独自視点で「ドラえもん」表現 県立美術館、特別展が会期終盤

成長したしずかちゃんを描いた坂本友由さんの絵画など独創的な作品を楽しむ来場者

 国内外で活躍する現代アーティストが、国民的人気漫画「ドラえもん」をテーマに作品を寄せた特別展「THE ドラえもん展 OKAYAMA 2022」は会期終盤。会場の岡山県立美術館(岡山市北区天神町)には10日も美術ファンや親子連れが訪れ、キャラクターへの愛にあふれた作品に見入っていた。

 「ドラえもん」は漫画家藤子・F・不二雄さんの代表作。1970年に連載が始まって以来、子どもたちの心に夢や好奇心を育んできた。

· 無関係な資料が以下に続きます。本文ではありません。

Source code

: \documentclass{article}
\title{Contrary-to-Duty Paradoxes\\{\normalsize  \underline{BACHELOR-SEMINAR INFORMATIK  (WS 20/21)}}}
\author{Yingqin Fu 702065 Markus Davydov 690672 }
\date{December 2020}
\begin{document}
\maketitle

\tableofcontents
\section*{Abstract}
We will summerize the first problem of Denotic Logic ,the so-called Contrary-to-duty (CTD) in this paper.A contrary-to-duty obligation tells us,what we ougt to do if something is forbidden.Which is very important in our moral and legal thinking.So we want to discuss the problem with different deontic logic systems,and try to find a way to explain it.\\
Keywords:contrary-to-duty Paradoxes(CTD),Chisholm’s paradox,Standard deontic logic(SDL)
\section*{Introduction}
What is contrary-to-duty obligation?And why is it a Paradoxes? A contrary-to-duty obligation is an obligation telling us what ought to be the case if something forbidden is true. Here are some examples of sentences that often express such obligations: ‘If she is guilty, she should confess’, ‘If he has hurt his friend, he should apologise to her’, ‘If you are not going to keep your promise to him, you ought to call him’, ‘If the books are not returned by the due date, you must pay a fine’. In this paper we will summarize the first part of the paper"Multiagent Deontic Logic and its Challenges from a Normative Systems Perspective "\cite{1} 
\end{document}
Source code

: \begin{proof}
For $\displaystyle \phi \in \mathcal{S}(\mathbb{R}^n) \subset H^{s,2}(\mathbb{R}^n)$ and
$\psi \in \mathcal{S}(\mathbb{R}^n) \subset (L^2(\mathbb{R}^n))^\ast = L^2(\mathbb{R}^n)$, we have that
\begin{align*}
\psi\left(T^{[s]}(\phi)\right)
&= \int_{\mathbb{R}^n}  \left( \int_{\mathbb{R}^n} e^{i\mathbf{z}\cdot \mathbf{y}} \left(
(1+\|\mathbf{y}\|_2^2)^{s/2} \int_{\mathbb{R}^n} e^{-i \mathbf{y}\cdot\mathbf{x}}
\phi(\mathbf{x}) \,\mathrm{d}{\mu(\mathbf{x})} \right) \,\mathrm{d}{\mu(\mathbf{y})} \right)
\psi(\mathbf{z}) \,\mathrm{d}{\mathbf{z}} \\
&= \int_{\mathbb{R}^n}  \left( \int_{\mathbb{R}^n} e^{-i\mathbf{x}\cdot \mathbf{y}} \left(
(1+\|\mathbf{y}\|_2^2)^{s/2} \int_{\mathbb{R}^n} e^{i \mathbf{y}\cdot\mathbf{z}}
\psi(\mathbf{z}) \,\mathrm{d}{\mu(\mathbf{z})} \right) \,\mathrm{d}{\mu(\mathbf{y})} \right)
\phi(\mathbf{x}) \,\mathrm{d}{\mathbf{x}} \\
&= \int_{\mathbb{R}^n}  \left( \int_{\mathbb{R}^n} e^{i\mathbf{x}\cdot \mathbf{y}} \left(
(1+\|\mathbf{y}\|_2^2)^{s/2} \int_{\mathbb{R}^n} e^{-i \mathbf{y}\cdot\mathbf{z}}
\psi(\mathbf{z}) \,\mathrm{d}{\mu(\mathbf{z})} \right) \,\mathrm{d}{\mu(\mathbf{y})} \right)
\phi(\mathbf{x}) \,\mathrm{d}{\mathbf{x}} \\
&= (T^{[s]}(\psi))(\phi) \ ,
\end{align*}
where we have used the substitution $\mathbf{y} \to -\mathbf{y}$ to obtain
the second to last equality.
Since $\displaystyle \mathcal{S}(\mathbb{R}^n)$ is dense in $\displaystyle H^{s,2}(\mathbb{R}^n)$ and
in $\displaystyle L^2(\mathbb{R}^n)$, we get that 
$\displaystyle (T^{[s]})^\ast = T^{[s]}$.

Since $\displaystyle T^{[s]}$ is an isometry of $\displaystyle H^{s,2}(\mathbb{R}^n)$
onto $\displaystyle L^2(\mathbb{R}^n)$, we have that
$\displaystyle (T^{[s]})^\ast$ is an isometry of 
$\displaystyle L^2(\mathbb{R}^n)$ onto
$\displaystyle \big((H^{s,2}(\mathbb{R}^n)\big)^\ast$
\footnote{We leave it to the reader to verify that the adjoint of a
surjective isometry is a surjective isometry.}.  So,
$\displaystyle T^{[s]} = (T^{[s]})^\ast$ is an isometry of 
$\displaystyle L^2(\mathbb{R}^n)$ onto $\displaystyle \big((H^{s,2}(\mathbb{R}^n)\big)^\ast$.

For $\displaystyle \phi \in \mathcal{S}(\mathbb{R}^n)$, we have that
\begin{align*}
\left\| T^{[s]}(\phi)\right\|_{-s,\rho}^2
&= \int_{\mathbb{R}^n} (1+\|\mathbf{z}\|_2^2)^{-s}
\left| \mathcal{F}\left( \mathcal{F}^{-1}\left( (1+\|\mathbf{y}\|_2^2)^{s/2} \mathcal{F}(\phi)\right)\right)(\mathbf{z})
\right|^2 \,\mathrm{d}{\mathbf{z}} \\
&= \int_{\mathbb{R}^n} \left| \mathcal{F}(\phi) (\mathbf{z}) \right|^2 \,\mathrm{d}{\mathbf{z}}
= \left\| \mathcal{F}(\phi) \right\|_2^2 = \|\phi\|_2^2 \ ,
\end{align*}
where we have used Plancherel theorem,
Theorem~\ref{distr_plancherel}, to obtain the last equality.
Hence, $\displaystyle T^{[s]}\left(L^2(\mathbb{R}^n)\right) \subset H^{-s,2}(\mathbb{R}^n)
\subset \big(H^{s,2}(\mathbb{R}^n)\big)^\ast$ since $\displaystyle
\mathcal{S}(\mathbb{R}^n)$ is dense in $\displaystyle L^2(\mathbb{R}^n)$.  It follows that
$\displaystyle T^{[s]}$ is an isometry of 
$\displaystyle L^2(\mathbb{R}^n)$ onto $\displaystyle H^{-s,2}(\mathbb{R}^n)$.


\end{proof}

同展には村上隆さん、森村泰昌さんら28組の作家が参加し、独自の視点で作品世界を捉えた絵画や立体、写真などが並ぶ。

 画家坂本友由さんが手がけた縦約3.2メートル、横約1.6メートルの巨大絵画「僕らはいつごろ大人になるんだろう」は、成長したしずかちゃんを描いて存在感たっぷり。彫刻家西尾康之さんの「OPTICAL APPARITION」はドラえもんの彫刻とプロジェクションマッピングを組み合わせ、自在に動く表情が生きているかのようだ。

 坂本さんの作品に心を引かれたという岡山理科大3年生(20)は「しずかちゃんの髪の毛の質感や滴り落ちる水の感じが丁寧に描かれていてリアル。作家のキャラクターに対する愛情を感じます」と話した。

 同展は岡山県立美術館、瀬戸内海放送、山陽新聞社でつくる実行委員会主催。22日まで。月曜休館。